On her 13th birthday, Anne Frank received the diary that would become one of the most-read books in the world.

Anne Frank
THE FULL STORY

On June 12, 1942, a girl in Amsterdam turned thirteen years old and opened her birthday presents on the kitchen table. Among them was a small red-and-white checked autograph book her father had picked out at a bookstore down the street. Anne Frank had been eyeing it for weeks. She decided right away to use it as a diary, and that very evening she wrote her first entry, hoping it would become a true friend she could tell anything. She named the diary "Kitty."

Less than a month later, the Frank family was forced to hide. The Nazis were rounding up Jewish people across the Netherlands.

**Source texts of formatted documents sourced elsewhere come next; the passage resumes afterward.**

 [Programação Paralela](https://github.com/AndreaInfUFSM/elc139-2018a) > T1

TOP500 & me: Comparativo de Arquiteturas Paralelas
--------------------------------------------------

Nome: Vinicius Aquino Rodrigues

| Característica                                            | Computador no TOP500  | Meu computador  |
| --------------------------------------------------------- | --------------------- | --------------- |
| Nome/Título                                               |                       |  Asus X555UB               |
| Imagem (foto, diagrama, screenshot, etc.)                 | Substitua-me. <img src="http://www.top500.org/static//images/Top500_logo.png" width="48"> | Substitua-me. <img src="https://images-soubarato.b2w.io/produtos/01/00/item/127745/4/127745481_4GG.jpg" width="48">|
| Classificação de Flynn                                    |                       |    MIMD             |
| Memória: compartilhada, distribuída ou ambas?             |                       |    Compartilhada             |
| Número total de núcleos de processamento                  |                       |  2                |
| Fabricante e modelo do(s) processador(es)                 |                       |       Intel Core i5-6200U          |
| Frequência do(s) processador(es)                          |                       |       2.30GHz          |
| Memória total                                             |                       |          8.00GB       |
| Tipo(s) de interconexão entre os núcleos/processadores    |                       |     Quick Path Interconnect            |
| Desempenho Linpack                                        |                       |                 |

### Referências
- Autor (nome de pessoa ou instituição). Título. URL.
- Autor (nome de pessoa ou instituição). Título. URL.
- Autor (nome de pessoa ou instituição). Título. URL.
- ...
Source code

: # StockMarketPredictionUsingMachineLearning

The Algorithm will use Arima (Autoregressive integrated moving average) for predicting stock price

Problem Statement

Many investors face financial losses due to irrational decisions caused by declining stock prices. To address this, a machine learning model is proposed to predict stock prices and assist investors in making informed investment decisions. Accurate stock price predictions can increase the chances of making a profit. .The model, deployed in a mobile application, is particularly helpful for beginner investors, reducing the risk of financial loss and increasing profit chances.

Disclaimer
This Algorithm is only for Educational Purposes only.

Anne, her parents, her sister Margot, and four other people squeezed into a secret apartment behind a moving bookcase at the back of her father's office. They stayed there for 761 days. Through it all, Anne wrote. She wrote about her crushes, her arguments with her mother, the cat downstairs, the sound of bombs at night, and her dream of becoming a famous writer. "In spite of everything," she wrote one summer day in 1944, "I still believe that people are really good at heart."

The family was discovered in August 1944 and sent to concentration camps. Only Anne's father, Otto, survived. After the war, he found Anne's notebooks tucked away in the attic and read them for the first time. He had them published in 1947. Today Anne's diary has been translated into more than 70 languages, and the secret apartment in Amsterdam - bookcase and all - is a museum visited by more than a million people every year.